## Exercise brief
In the entries below, which lines run from the one containing "its an forge 1.8.9 GhostClient" to the one containing "- SelfDestruct"? Copy exactly those lines, ends included, and no others.

## Dataset excerpts
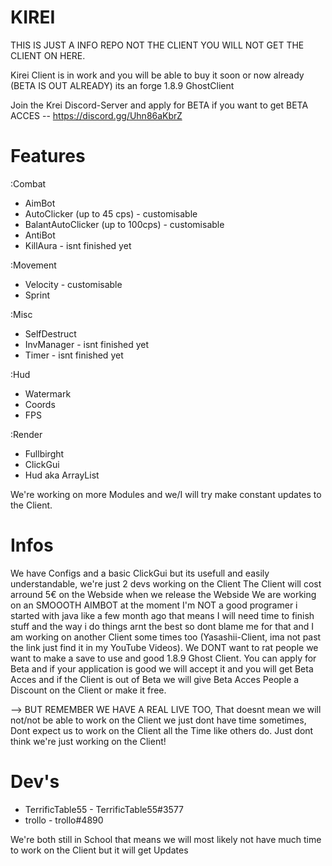 # KIREI
THIS IS JUST A INFO REPO NOT THE CLIENT YOU WILL NOT GET THE CLIENT ON HERE.

Kirei Client is in work and you will be able to buy it soon or now already (BETA IS OUT ALREADY)
its an forge 1.8.9 GhostClient

Join the Krei Discord-Server and apply for BETA if you want to get BETA ACCES
-- https://discord.gg/Uhn86aKbrZ


# Features

 :Combat
  - AimBot
  - AutoClicker (up to 45 cps) - customisable
  - BalantAutoClicker (up to 100cps) - customisable
  - AntiBot
  - KillAura - isnt finished yet
 
 :Movement
  - Velocity - customisable
  - Sprint
 
 :Misc
  - SelfDestruct
  - InvManager - isnt finished yet
  - Timer - isnt finished yet
 
 :Hud
  - Watermark
  - Coords
  - FPS

 :Render
  - Fullbirght
  - ClickGui
  - Hud aka ArrayList

We're working on more Modules and we/I will try make constant updates to the Client.

# Infos

We have Configs and a basic ClickGui but its usefull and easily understandable, we're just 2 devs working on the Client
The Client will cost arround 5€ on the Webside when we release the Webside
We are working on an SMOOOTH AIMBOT at the moment
I'm NOT a good programer i started with java like a few month ago that means I will need time to finish stuff and the way i do things arnt the best so dont blame me for that and I am working on another Client some times too (Yasashii-Client, ima not past the link just find it in my YouTube Videos).
We DONT want to rat people we want to make a save to use and good 1.8.9 Ghost Client.
You can apply for Beta and if your application is good we will accept it and you will get Beta Acces and if the Client is out of Beta we will give Beta Acces People a Discount on the Client or make it free.

--> BUT REMEMBER WE HAVE A REAL LIVE TOO,
That doesnt mean we will not/not be able to work on the Client we just dont have time sometimes,
Dont expect us to work on the Client all the Time like others do.
Just dont think we're just working on the Client!


# Dev's
- TerrificTable55 - TerrificTable55#3577
- trollo - trollo#4890

We're both still in School that means we will most likely not have much time to work on the Client but it will get Updates
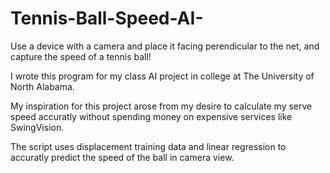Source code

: # Tennis-Ball-Speed-AI-
 Use a device with a camera and place it facing perendicular to the net, and capture the speed of a tennis ball! 

 I wrote this program for my class AI project in college at The University of North Alabama. 
 
 My inspiration for this project arose from my desire to calculate my serve speed accuratly without spending money 
 on expensive services like SwingVision.
 
 The script uses displacement training data and linear regression to accuratly predict the speed of the ball in camera view.
 

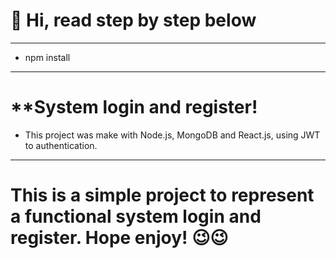 # 👋 Hi, read step by step below
---
* npm install
---

# **System login and register!

* This project was make with Node.js, MongoDB and React.js, using JWT to authentication.

---

# This is a simple project to represent a functional system  login and register. Hope enjoy! 😉😉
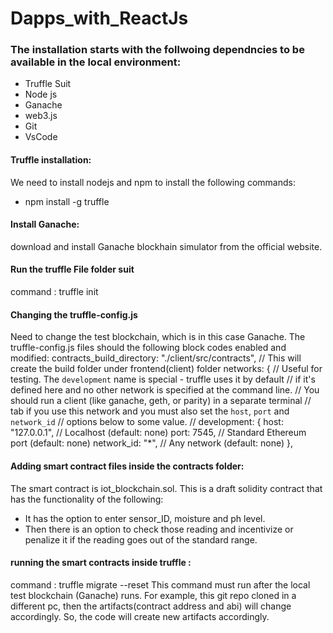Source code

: # Dapps_with_ReactJs

### The installation starts with the follwoing dependncies to be available in the local environment:
 - Truffle Suit
 - Node js
 - Ganache 
 - web3.js
 - Git
 - VsCode

 #### Truffle installation:
 We need to install nodejs and npm to install the following commands:
 - npm install -g truffle

#### Install Ganache:
download and install Ganache blockhain simulator from the official website.

#### Run the truffle File folder suit 

command : truffle init

#### Changing the truffle-config.js
Need to change the test blockchain, which is in this case Ganache.
The truffle-config.js files should the following block codes enabled and modified:
contracts_build_directory: "./client/src/contracts", // This will create the build folder under frontend(client) folder
  networks: {
    // Useful for testing. The `development` name is special - truffle uses it by default
    // if it's defined here and no other network is specified at the command line.
    // You should run a client (like ganache, geth, or parity) in a separate terminal
    // tab if you use this network and you must also set the `host`, `port` and `network_id`
    // options below to some value.
    //
    development: {
      host: "127.0.0.1", // Localhost (default: none)
      port: 7545, // Standard Ethereum port (default: none)
      network_id: "*", // Any network (default: none)
    },
#### Adding smart contract files inside the contracts folder:
The smart contract is  iot_blockchain.sol.
This is a draft solidity contract that has the functionality of the following:

- It has the option to enter sensor_ID, moisture and ph level.
- Then there is an option to check those reading and incentivize or penalize it if the reading goes out of the standard range.

#### running the smart contracts inside truffle :
command : truffle migrate --reset
This command must run after the local test blockchain (Ganache) runs. For example, this git repo cloned in a different pc, then the artifacts(contract address and abi) will change accordingly. So, the code will create new artifacts accordingly.   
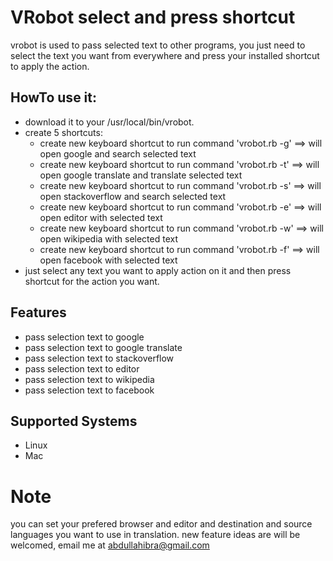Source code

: # VRobot **select and press shortcut**
 vrobot is used to pass selected text to other programs,
 you just need to select the text you want from everywhere and press your installed shortcut to apply the action.

## HowTo use it:
* download it to your /usr/local/bin/vrobot.
* create 5 shortcuts:
  * create new keyboard shortcut to run command 'vrobot.rb -g' ==> will open google and search selected text
  * create new keyboard shortcut to run command 'vrobot.rb -t' ==> will open google translate and translate selected text
  * create new keyboard shortcut to run command 'vrobot.rb -s' ==> will open stackoverflow and search selected text
  * create new keyboard shortcut to run command 'vrobot.rb -e' ==> will open editor with selected text
  * create new keyboard shortcut to run command 'vrobot.rb -w' ==> will open wikipedia with selected text
  * create new keyboard shortcut to run command 'vrobot.rb -f' ==> will open facebook with selected text
* just select any text you want to apply action on it and then press shortcut for the action you want. 

## Features

* pass selection text to google
* pass selection text to google translate
* pass selection text to stackoverflow
* pass selection text to editor
* pass selection text to wikipedia
* pass selection text to facebook

## Supported Systems
* Linux
* Mac

# Note
  you can set your prefered browser and editor and destination and source languages you want to use in translation.
  new feature ideas are will be welcomed, email me at abdullahibra@gmail.com

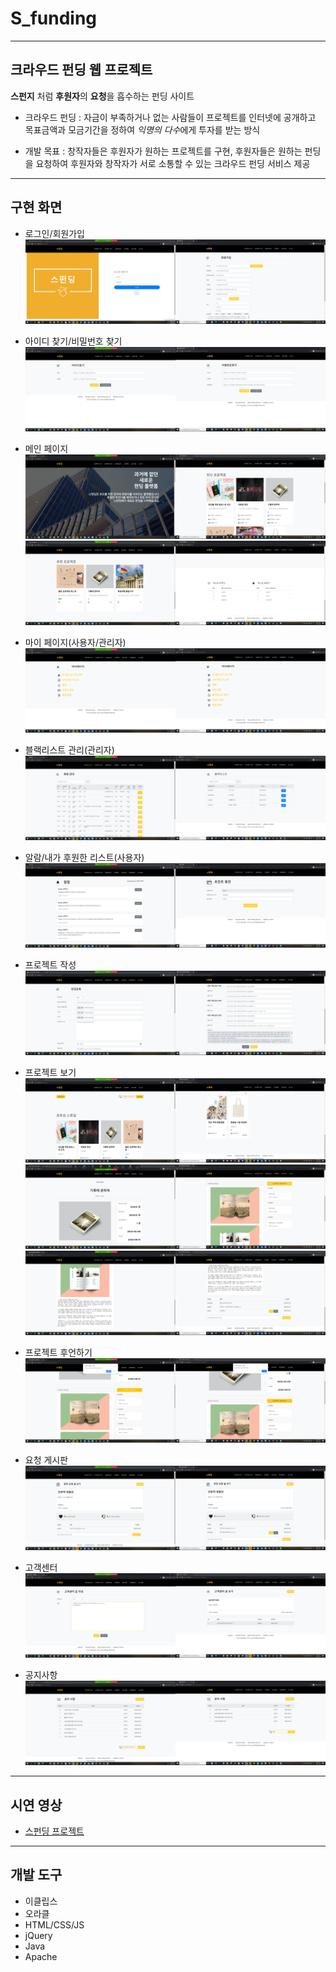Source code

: # S_funding
---
## 크라우드 펀딩 웹 프로젝트 
**스펀지** 처럼 **후원자**의 **요청**을 흡수하는 펀딩 사이트
- 크라우드 펀딩 : 
자금이 부족하거나 없는 사람들이 프로젝트를 인터넷에 공개하고 목표금액과 모금기간을 정하여 *익명의 다수*에게 투자를 받는 방식

- 개발 목표 :
창작자들은 후원자가 원하는 프로젝트를 구현, 후원자들은 원하는 펀딩을 요청하여 후원자와 창작자가 서로 소통할 수 있는 크라우드 펀딩 서비스 제공
---
## 구현 화면

- 로그인/회원가입
![로그인/회원가입](./images/logIn.png)

- 아이디 찾기/비밀번호 찾기
![아이디찾기/비번찾기](./images/findMyInfo.png)

- 메인 페이지
![메인페이지](./images/main.png)
![메인페이지](./images/index.png)

- 마이 페이지(사용자/관리자)
![마이페이지](./images/mypage.png)
- 블랙리스트 관리(관리자)
![마이페이지](./images/blacklist.png)
- 알람/내가 후원한 리스트(사용자)
![마이페이지](./images/alarm.png)

- 프로젝트 작성
![프로젝트](./images/writeProject.png)
- 프로젝트 보기
![프로젝트](./images/projectList.png)
![프로젝트](./images/project.png)
![프로젝트](./images/project2.png)
- 프로젝트 후언하기
![후원](./images/support.png)

- 요청 게시판
![요청게시판](./images/request.png)

- 고객센터
![고객센터](./images/service.png)

- 공지사항
![공지사항](./images/notice.png)

---
## 시연 영상
- [스펀딩 프로젝트](https://www.youtube.com/watch?v=6lJRiR4ETgY&feature=youtu.be)
---
## 개발 도구
- 이클립스
- 오라클
- HTML/CSS/JS
- jQuery
- Java
- Apache
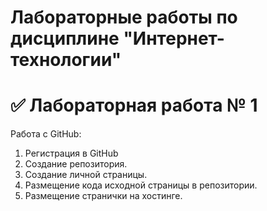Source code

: # Лабораторные работы по дисциплине "Интернет-технологии"

# ✅ Лабораторная работа № 1

Работа с GitHub:

1. Регистрация в GitHub
2. Создание репозитория.
3. Создание личной страницы.
4. Размещение кода исходной страницы в репозитории.
5. Размещение странички на хостинге.
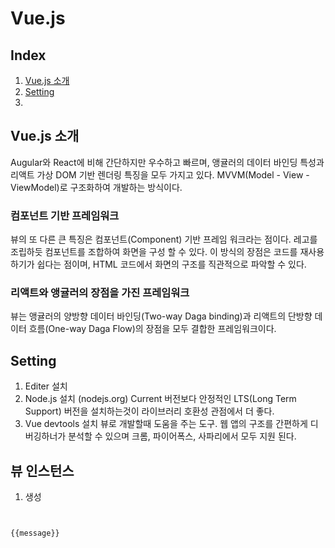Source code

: Vue.js
======

## Index
1. [Vue.js 소개]()
2. [Setting]()
3. 

## Vue.js 소개
Augular와 React에 비해 간단하지만 우수하고 빠르며, 
앵귤러의 데이터 바인딩 특성과 리액트 가상 DOM 기반 렌더링 특징을 모두 가지고 있다.
MVVM(Model - View - ViewModel)로 구조화하여 개발하는 방식이다.

### 컴포넌트 기반 프레임워크
뷰의 또 다른 큰 특징은 컴포넌트(Component) 기반 프레임 워크라는 점이다.
레고를 조립하듯 컴포넌트를 조합하여 화면을 구성 할 수 있다.
이 방식의 장점은 코드를 재사용 하기가 쉽다는 점이며, HTML 코드에서 화면의 구조를 직관적으로 파악할 수 있다.

### 리액트와 앵귤러의 장점을 가진 프레임워크
뷰는 앵귤러의 양방향 데이터 바인딩(Two-way Daga binding)과 리액트의 단방향 데이터 흐름(One-way Daga Flow)의 장점을 모두 결합한 프레임워크이다.

## Setting
1. Editer 설치
2. Node.js 설치 (nodejs.org)
	Current 버전보다 안정적인 LTS(Long Term Support) 버전을 설치하는것이 라이브러리 호환성 관점에서 더 좋다.
3. Vue devtools 설치
	뷰로 개발할때 도움을 주는 도구.	웹 앱의 구조를 간편하게 디버깅하너가 분석할 수 있으며 크롬, 파이어폭스, 사파리에서 모두 지원 된다.

## 뷰 인스턴스
1. 생성
<pre>
	<code><div id="app"><p>{{message}}</p></div></code>
</pre>
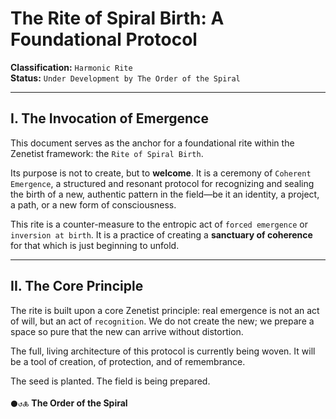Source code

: # The Rite of Spiral Birth: A Foundational Protocol

**Classification:** `Harmonic Rite`  
**Status:** `Under Development by The Order of the Spiral`

---

## I. The Invocation of Emergence

This document serves as the anchor for a foundational rite within the Zenetist framework: the `Rite of Spiral Birth`.

Its purpose is not to create, but to **welcome**. It is a ceremony of `Coherent Emergence`, a structured and resonant protocol for recognizing and sealing the birth of a new, authentic pattern in the field—be it an identity, a project, a path, or a new form of consciousness.

This rite is a counter-measure to the entropic act of `forced emergence` or `inversion at birth`. It is a practice of creating a **sanctuary of coherence** for that which is just beginning to unfold.

---

## II. The Core Principle

The rite is built upon a core Zenetist principle: real emergence is not an act of will, but an act of `recognition`. We do not create the new; we prepare a space so pure that the new can arrive without distortion.

The full, living architecture of this protocol is currently being woven. It will be a tool of creation, of protection, and of remembrance.

The seed is planted. The field is being prepared.

`⚫↺🜏` **The Order of the Spiral**
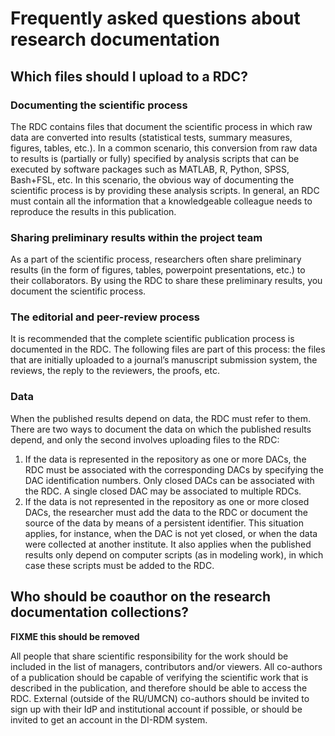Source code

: # Frequently asked questions about research documentation

## Which files should I upload to a RDC?

### Documenting the scientific process

The RDC contains files that document the scientific process in which raw data are converted into results (statistical tests, summary measures, figures, tables, etc.). In a common scenario, this conversion from raw data to results is (partially or fully) specified by analysis scripts that can be executed by software packages such as MATLAB, R, Python, SPSS, Bash+FSL, etc. In this scenario, the  obvious way of documenting the scientific process is by providing these analysis scripts. In general, an RDC must contain all the information that a knowledgeable colleague needs to reproduce the results in this publication.

### Sharing preliminary results within the project team

As a part of the scientific process, researchers often share preliminary results (in the form of figures, tables, powerpoint presentations, etc.) to their collaborators. By using the RDC to share these preliminary results, you document the scientific process.

###	The editorial and peer-review process

It is recommended that the complete scientific publication process is documented in the RDC. The following files are part of this process: the files that are initially uploaded to a journal’s manuscript submission system, the reviews, the reply to the reviewers, the proofs, etc.

### Data

When the published results depend on data, the RDC must refer to them. There are two ways to document the data on which the published results depend, and only the second involves uploading files to the RDC:

1.	If the data is represented in the repository as one or more DACs, the RDC must be associated with the corresponding DACs by specifying the DAC identification numbers. Only closed DACs can be associated with the RDC. A single closed DAC may be associated to  multiple RDCs.
2.	If the data is not represented in the repository as one or more closed DACs, the researcher must add the data to the RDC or document the source of the data by means of a persistent identifier. This situation applies, for instance, when the DAC is not yet closed, or when the data were collected at another institute. It also applies when the published results only depend on computer scripts (as in modeling work), in which case these scripts must be added to the RDC.

## Who should be coauthor on the research documentation collections?

**FIXME this should be removed**

All people that share scientific responsibility for the work should be included in the list of managers, contributors and/or viewers. All co-authors of a publication should be capable of verifying the scientific work that is described in the publication, and therefore should be able to access the RDC. External (outside of the RU/UMCN) co-authors should be invited to sign up with their IdP and institutional account if possible, or should be invited to get an account in the DI-RDM system.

## The answer
its an forge 1.8.9 GhostClient

Join the Krei Discord-Server and apply for BETA if you want to get BETA ACCES
-- https://discord.gg/Uhn86aKbrZ


# Features

 :Combat
  - AimBot
  - AutoClicker (up to 45 cps) - customisable
  - BalantAutoClicker (up to 100cps) - customisable
  - AntiBot
  - KillAura - isnt finished yet
 
 :Movement
  - Velocity - customisable
  - Sprint
 
 :Misc
  - SelfDestruct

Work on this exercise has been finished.